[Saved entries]

==================================================

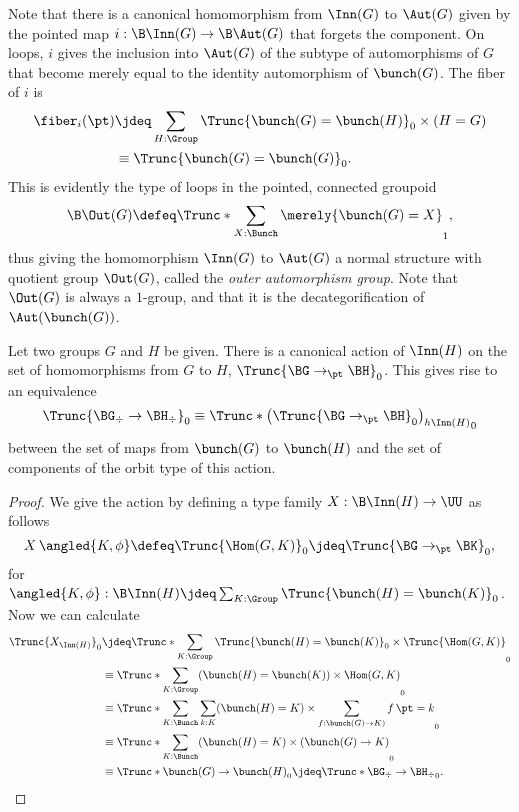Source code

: Note that there is a canonical homomorphism from $\Inn(G)$ to $\Aut(G)$
given by the pointed map $i : \B\Inn(G) \to \B\Aut(G)$ that forgets the component.
On loops, $i$ gives the inclusion into $\Aut(G)$ of the subtype of automorphisms of $G$
that become merely equal to the identity automorphism of $\bunch(G)$.
The fiber of $i$ is
\begin{align*}
  \fiber_i(\pt)
  &\jdeq \sum_{H : \Group} \Trunc{\bunch(G) = \bunch(H)}_0 \times (H = G) \\
  &\equiv \Trunc{\bunch(G) = \bunch(G)}_0.
\end{align*}
This is evidently the type of loops in the pointed, connected groupoid
\[
  \B\Out(G) \defeq \Trunc*{\sum_{X : \Bunch}\merely{\bunch(G) = X}}_1,
\]
thus giving the homomorphism $\Inn(G)$ to $\Aut(G)$ a normal structure with
quotient group $\Out(G)$, called the \emph{outer automorphism group}.
Note that $\Out(G)$ is always a $1$-group,
and that it is the decategorification of $\Aut(\bunch(G))$.

\begin{theorem}
  Let two groups $G$ and $H$ be given.
  There is a canonical action of $\Inn(H)$
  on the set of homomorphisms from $G$ to $H$, $\Trunc{\BG \to_\pt \BH}_0$.
  This gives rise to an equivalence
  \[
    \Trunc{\BG_\div \to \BH_\div}_0 \equiv \Trunc*{\left(\Trunc{\BG \to_\pt \BH}_0\right) _{h\Inn(H)}}_0
  \]
  between the set of maps from $\bunch(G)$ to $\bunch(H)$ and the set of
  components of the orbit type of this action.
\end{theorem}
\begin{proof}
  We give the action by defining a type family $X : \B\Inn(H) \to \UU$ as follows
  \[
    X\, \angled{K,\phi} \defeq \Trunc{\Hom(G,K)}_0 \jdeq \Trunc{\BG \to_\pt \BK}_0,
  \]
  for $\angled{K,\phi} : \B\Inn(H) \jdeq \sum_{K : \Group} \Trunc{\bunch(H) = \bunch(K)}_0$.
  Now we can calculate
  \begin{align*}
    \Trunc{X_{\Inn(H)}}_0
    &\jdeq \Trunc*{\sum_{K:\Group}\Trunc{\bunch(H)=\bunch(K)}_0\times\Trunc{\Hom(G,K)}}_0 \\
    &\equiv \Trunc*{\sum_{K:\Group}(\bunch(H)=\bunch(K))\times\Hom(G,K)}_0 \\
    &\equiv \Trunc*{\sum_{K:\Bunch}\sum_{k:K}(\bunch(H)=K)\times\sum_{f:\bunch(G)\to K)}\mathop f \pt = k}_0 \\
    &\equiv \Trunc*{\sum_{K:\Bunch} (\bunch(H)=K) \times(\bunch(G) \to K)}_0 \\
    &\equiv \Trunc*{\bunch(G)\to\bunch(H)}_0 \jdeq \Trunc*{\BG_\div \to \BH_\div}_0.\qedhere
  \end{align*}
\end{proof}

==================================================

▸ **ACTION ITEM**:
The output must match the records word for word, except that no pictures appear.

▸ **ANSWER TO THE PROBLEM**:
Source code

: Note that there is a canonical homomorphism from $\Inn(G)$ to $\Aut(G)$
given by the pointed map $i : \B\Inn(G) \to \B\Aut(G)$ that forgets the component.
On loops, $i$ gives the inclusion into $\Aut(G)$ of the subtype of automorphisms of $G$
that become merely equal to the identity automorphism of $\bunch(G)$.
The fiber of $i$ is
\begin{align*}
  \fiber_i(\pt)
  &\jdeq \sum_{H : \Group} \Trunc{\bunch(G) = \bunch(H)}_0 \times (H = G) \\
  &\equiv \Trunc{\bunch(G) = \bunch(G)}_0.
\end{align*}
This is evidently the type of loops in the pointed, connected groupoid
\[
  \B\Out(G) \defeq \Trunc*{\sum_{X : \Bunch}\merely{\bunch(G) = X}}_1,
\]
thus giving the homomorphism $\Inn(G)$ to $\Aut(G)$ a normal structure with
quotient group $\Out(G)$, called the \emph{outer automorphism group}.
Note that $\Out(G)$ is always a $1$-group,
and that it is the decategorification of $\Aut(\bunch(G))$.

\begin{theorem}
  Let two groups $G$ and $H$ be given.
  There is a canonical action of $\Inn(H)$
  on the set of homomorphisms from $G$ to $H$, $\Trunc{\BG \to_\pt \BH}_0$.
  This gives rise to an equivalence
  \[
    \Trunc{\BG_\div \to \BH_\div}_0 \equiv \Trunc*{\left(\Trunc{\BG \to_\pt \BH}_0\right) _{h\Inn(H)}}_0
  \]
  between the set of maps from $\bunch(G)$ to $\bunch(H)$ and the set of
  components of the orbit type of this action.
\end{theorem}
\begin{proof}
  We give the action by defining a type family $X : \B\Inn(H) \to \UU$ as follows
  \[
    X\, \angled{K,\phi} \defeq \Trunc{\Hom(G,K)}_0 \jdeq \Trunc{\BG \to_\pt \BK}_0,
  \]
  for $\angled{K,\phi} : \B\Inn(H) \jdeq \sum_{K : \Group} \Trunc{\bunch(H) = \bunch(K)}_0$.
  Now we can calculate
  \begin{align*}
    \Trunc{X_{\Inn(H)}}_0
    &\jdeq \Trunc*{\sum_{K:\Group}\Trunc{\bunch(H)=\bunch(K)}_0\times\Trunc{\Hom(G,K)}}_0 \\
    &\equiv \Trunc*{\sum_{K:\Group}(\bunch(H)=\bunch(K))\times\Hom(G,K)}_0 \\
    &\equiv \Trunc*{\sum_{K:\Bunch}\sum_{k:K}(\bunch(H)=K)\times\sum_{f:\bunch(G)\to K)}\mathop f \pt = k}_0 \\
    &\equiv \Trunc*{\sum_{K:\Bunch} (\bunch(H)=K) \times(\bunch(G) \to K)}_0 \\
    &\equiv \Trunc*{\bunch(G)\to\bunch(H)}_0 \jdeq \Trunc*{\BG_\div \to \BH_\div}_0.\qedhere
  \end{align*}
\end{proof}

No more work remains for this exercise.